» **Exercise details**
Go through the entries below and collect each line with the string "daha" in it.

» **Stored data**
##########
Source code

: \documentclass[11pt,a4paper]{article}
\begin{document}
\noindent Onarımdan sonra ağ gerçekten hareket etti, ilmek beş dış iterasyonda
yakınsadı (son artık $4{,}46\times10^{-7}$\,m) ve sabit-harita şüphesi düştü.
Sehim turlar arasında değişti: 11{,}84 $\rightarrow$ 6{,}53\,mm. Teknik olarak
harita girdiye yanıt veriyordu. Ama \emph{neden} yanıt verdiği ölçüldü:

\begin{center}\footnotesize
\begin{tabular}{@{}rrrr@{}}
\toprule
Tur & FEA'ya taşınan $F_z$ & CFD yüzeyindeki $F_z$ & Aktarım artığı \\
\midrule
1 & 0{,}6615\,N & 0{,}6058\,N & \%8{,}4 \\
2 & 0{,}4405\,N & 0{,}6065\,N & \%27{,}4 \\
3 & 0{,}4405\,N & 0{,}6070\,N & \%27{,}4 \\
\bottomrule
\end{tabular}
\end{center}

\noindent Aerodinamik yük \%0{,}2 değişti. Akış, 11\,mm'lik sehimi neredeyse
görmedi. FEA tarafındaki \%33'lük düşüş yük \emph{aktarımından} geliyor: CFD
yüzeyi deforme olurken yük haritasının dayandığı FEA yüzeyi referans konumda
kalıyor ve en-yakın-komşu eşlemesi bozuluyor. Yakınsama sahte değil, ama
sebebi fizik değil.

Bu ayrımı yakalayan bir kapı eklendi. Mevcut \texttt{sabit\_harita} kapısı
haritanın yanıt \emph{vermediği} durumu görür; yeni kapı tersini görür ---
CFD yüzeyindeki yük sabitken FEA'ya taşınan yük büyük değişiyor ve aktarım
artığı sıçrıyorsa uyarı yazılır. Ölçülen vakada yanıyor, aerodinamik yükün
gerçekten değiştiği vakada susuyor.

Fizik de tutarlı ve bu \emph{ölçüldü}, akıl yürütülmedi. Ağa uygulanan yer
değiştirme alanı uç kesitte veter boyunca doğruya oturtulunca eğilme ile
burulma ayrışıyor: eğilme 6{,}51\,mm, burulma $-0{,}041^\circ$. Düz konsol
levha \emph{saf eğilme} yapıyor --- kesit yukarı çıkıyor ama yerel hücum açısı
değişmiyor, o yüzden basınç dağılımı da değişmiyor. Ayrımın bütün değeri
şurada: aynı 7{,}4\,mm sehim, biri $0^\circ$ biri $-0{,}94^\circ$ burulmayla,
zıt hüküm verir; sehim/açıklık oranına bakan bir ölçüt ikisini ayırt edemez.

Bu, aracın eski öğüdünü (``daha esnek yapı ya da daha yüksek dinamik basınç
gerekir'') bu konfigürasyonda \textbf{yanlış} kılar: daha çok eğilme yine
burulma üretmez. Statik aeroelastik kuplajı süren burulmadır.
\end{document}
##########
» **Reply to the exercise**
Bu, aracın eski öğüdünü (``daha esnek yapı ya da daha yüksek dinamik basınç
gerekir'') bu konfigürasyonda \textbf{yanlış} kılar: daha çok eğilme yine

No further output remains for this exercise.